Mar 19, 2006

ATM fraud scandal ignites mag stripe vs. chip debate: some experts just don’t get it

Some credit and debit card security experts just don't get it. The ATM fraud scandal in the US is being called “the worst hack ever” and “the worst consumer scam to date” and has reignited debate over mag stripe vs. chip. The debate is revealing basic misunderstandings among some payments experts.
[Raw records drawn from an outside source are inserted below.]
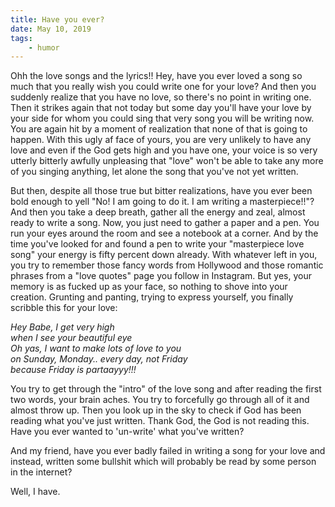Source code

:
 ```yaml
---
title: Have you ever?
date: May 10, 2019
tags:
    - humor
---
```


Ohh the love songs and the lyrics!! Hey, have you ever loved a song so much
that you really wish you could write one for your love? And then you suddenly
realize that you have no love, so there's no point in writing one. Then it
strikes again that not today but some day you'll have your love by your side
for whom you could sing that very song you will be writing now. You are again
hit by a moment of realization that none of that is going to happen. With
this ugly af face of yours, you are very unlikely to have any love and even
if the God gets high and you have one, your voice is so very utterly
bitterly awfully unpleasing that "love" won't be able to take any more
of you singing anything, let alone the song that you've not yet
written.

But then, despite all those true but bitter realizations, have you ever been
bold enough to yell "No! I am going to do it. I am writing a masterpiece!!"?
And then you take a deep breath, gather all the energy and zeal, almost ready
to write a song. Now, you just need to gather a paper and a pen. You run your
eyes around the room and see a notebook at a corner. And by the time you've
looked for and found a pen to write your "masterpiece love song" your energy is
fifty percent down already. With whatever left in you, you try to remember
those fancy words from Hollywood and those romantic phrases from a "love
quotes" page you follow in Instagram. But yes, your memory is as fucked up as
your face, so nothing to shove into your creation. Grunting and panting, trying
to express yourself, you finally scribble this for your love:

*Hey Babe, I get very high*
<br/>
*when I see your beautiful eye*
<br/>
*Oh yas, I want to make lots of love to you*
<br/>
*on Sunday, Monday.. every day, not Friday*
<br/>
*because Friday is partaayyy!!!*

You try to get through the "intro" of the love song and after reading the first
two words, your brain aches. You try to forcefully go through all of it and
almost throw up. Then you look up in the sky to check if God has been reading
what you've just written. Thank God, the God is not reading this. Have you ever
wanted to 'un-write' what you've written?

And my friend, have you ever badly failed in writing a song for your love and
instead, written some bullshit which will probably be read by some person in
the internet?

Well, I have.
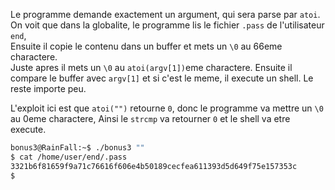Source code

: ﻿Le programme demande exactement un argument, qui sera parse par `atoi`.
On voit que dans la globalite, le programme lis le fichier `.pass` de l'utilisateur `end`,  
Ensuite il copie le contenu dans un buffer et mets un `\0` au 66eme charactere.  
Juste apres il mets un `\0` au `atoi(argv[1])`eme charactere.
Ensuite il compare le buffer avec `argv[1]` et si c'est le meme, il execute un shell.
Le reste importe peu.  

L'exploit ici est que `atoi("")` retourne `0`, donc le programme va mettre un `\0` au 0eme charactere,
Ainsi le `strcmp` va retourner `0` et le shell va etre execute.  

```bash
bonus3@RainFall:~$ ./bonus3 ""
$ cat /home/user/end/.pass
3321b6f81659f9a71c76616f606e4b50189cecfea611393d5d649f75e157353c
$
```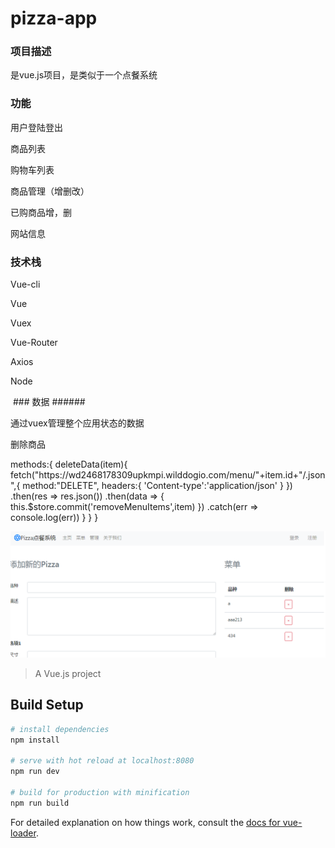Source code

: # pizza-app
### 项目描述 ######
是vue.js项目，是类似于一个点餐系统

### 功能 ######
 <p>用户登陆登出<p>
 <p>商品列表<p>
 <p>购物车列表<p>
 <p>商品管理（增删改）<p>
 <p>已购商品增，删<p>
 <p>网站信息<p>
 
 ### 技术栈 ######
 <p>Vue-cli<p>
 <p>Vue<p>
 <p>Vuex<p>
 <p>Vue-Router<p>
 <p>Axios<p>
 <p>Node<p>
 
  ### 数据 ######
 
 通过vuex管理整个应用状态的数据
 
 <p>删除商品</p>
  methods:{
      deleteData(item){
        fetch("https://wd2468178309upkmpi.wilddogio.com/menu/"+item.id+"/.json",{
          method:"DELETE",
          headers:{
            'Content-type':'application/json'
          }
        })
        .then(res => res.json())
        .then(data => {
          this.$store.commit('removeMenuItems',item)
        })
        .catch(err => console.log(err))
      }
    }
  }

 

![](https://github.com/dhyan123/p-app/blob/master/src/assets/1521797532(1).jpg)
> A Vue.js project

## Build Setup

``` bash
# install dependencies
npm install

# serve with hot reload at localhost:8080
npm run dev

# build for production with minification
npm run build
```

For detailed explanation on how things work, consult the [docs for vue-loader](http://vuejs.github.io/vue-loader).
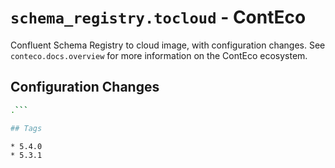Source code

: # `schema_registry.tocloud` - ContEco

Confluent Schema Registry to cloud image, with configuration changes.
See `conteco.docs.overview` for more information on the ContEco ecosystem.

## Configuration Changes

```bash
.```

## Tags

* 5.4.0  
* 5.3.1  
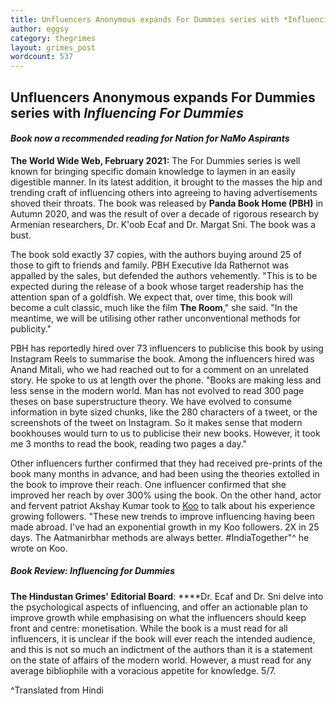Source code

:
 ```yaml
---
title: Unfluencers Anonymous expands For Dummies series with *Influencing For Dummies*
author: eggsy
category: thegrimes
layout: grimes_post
wordcount: 537
---
```


## Unfluencers Anonymous expands For Dummies series with *Influencing For Dummies*

#### *Book now a recommended reading for Nation for NaMo Aspirants*

**The World Wide Web, February 2021:** The For Dummies series is well known for bringing specific domain knowledge to laymen in an easily digestible manner. In its latest addition, it brought to the masses the hip and trending craft of influencing others into agreeing to having advertisements shoved their throats. The book was released by **Panda Book Home (PBH)** in Autumn 2020, and was the result of over a decade of rigorous research by Armenian researchers, Dr. K'oob Ecaf and Dr. Margat Sni. The book was a bust. 

The book sold exactly 37 copies, with the authors buying around 25 of those to gift to friends and family. PBH Executive Ida Rathernot was appalled by the sales, but defended the authors vehemently. "This is to be expected during the release of a book whose target readership has the attention span of a goldfish. We expect that, over time, this book will become a cult classic, much like the film **The Room**," she said. "In the meantime, we will be utilising other rather unconventional methods for publicity."

PBH has reportedly hired over 73 influencers to publicise this book by using Instagram Reels to summarise the book. Among the influencers hired was Anand Mitali, who we had reached out to for a comment on an unrelated story. He spoke to us at length over the phone. "Books are making less and less sense in the modern world. Man has not evolved to read 300 page theses on base superstructure theory. We have evolved to consume information in byte sized chunks, like the 280 characters of a tweet, or the screenshots of the tweet on Instagram. So it makes sense that modern bookhouses would turn to us to publicise their new books. However, it took me 3 months to read the book, reading two pages a day."

Other influencers further confirmed that they had received pre-prints of the book many months in advance, and had been using the theories extolled in the book to improve their reach. One influencer confirmed that she improved her reach by over 300% using the book. On the other hand, actor and fervent patriot Akshay Kumar took to [Koo](http://kooapp.com) to talk about his experience growing followers. "These new trends to improve influencing having been made abroad. I've had an exponential growth in my Koo followers. 2X in 25 days. The Aatmanirbhar methods are always better. #IndiaTogether"^ he wrote on Koo. 

##### **Book Review: Influencing for Dummies**

**The Hindustan Grimes' Editorial Board**: ****Dr. Ecaf and Dr. Sni delve into the psychological aspects of influencing, and offer an actionable plan to improve growth while emphasising on what the influencers should keep front and centre: monetisation. While the book is a must read for all influencers, it is unclear if the book will ever reach the intended audience, and this is not so much an indictment of the authors than it is a statement on the state of affairs of the modern world. However, a must read for any average bibliophile with a voracious appetite for knowledge. 5/7.

^Translated from Hindi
It appears that credit and debit card information was stolen along with security keys needed to re-create the PIN codes, probably from a third party processor. The information was used to create fake cards and withdraw money from ATM machines in the UK, Russia and Canada. A Bank Systems & Technology article last week, “Lessons to Learn from Citi Data Breach”, shares the viewpoints of 3 analysts, Bruce Cundiff (Javelin Strategy & Research), Jon Gossels (SystemExperts) and George Tubin (TowerGroup). Naturally, the discussion reignited the debate on mag stripe vs. chip in the US.

"This situation brings together a perfect storm of issues —mag stripe vs. chip, PIN vs. signature debit, and merchant storage of data," comments Cundiff. "I think this is potentially the beginning of building a business case for chip cards in the U.S. I'm wondering if this is the tipping point for adopting chip cards in the U.S."

Gossels is not so sure about this. "It is important to focus on what the problem is that you're trying to solve," he explains. "Smart cards would not have solved this particular problem. Look at the way credit cards are used over the phone. You give your name and account number to the person on the other line. It doesn't matter if they have your card, as long as they have your data."

Gossels just doesn’t get it. You can’t create a fake smart card using information provided over the phone. It sounds like he doesn’t even know which security breach everyone is talking about. People are using fake cards to pull money out of ATM machines, lots of money. Not to buy flowers over the phone.

Most UK ATM machines are smart card enabled, as are a growing number of machines in other countries. If the original cards had been EMV compliant, thieves would not have been able to use fake cards to pull all that money out.

This is also very similar to what happened in Malaysia a couple years ago with their ATM fraud. They had similar security breaches as well as things like pinhole cameras placed above ATM machines. Malaysia solved the problem by moving to chip and making it impossible to create fake cards. The US banking industry will probably spend a great deal of effort and energy trying to kill all the various sources of the problem, but since there are so many of those, they will eventually have to move to chip. Even at the POS. We've seen recent articles on Las Vegas hookers caught with mag stripe hotel keys loaded with credit card information, turning simple hotel keys into cards used to pay at POS terminals run by merchants who let the customer swipe the card, which has become a common practice over the last few years.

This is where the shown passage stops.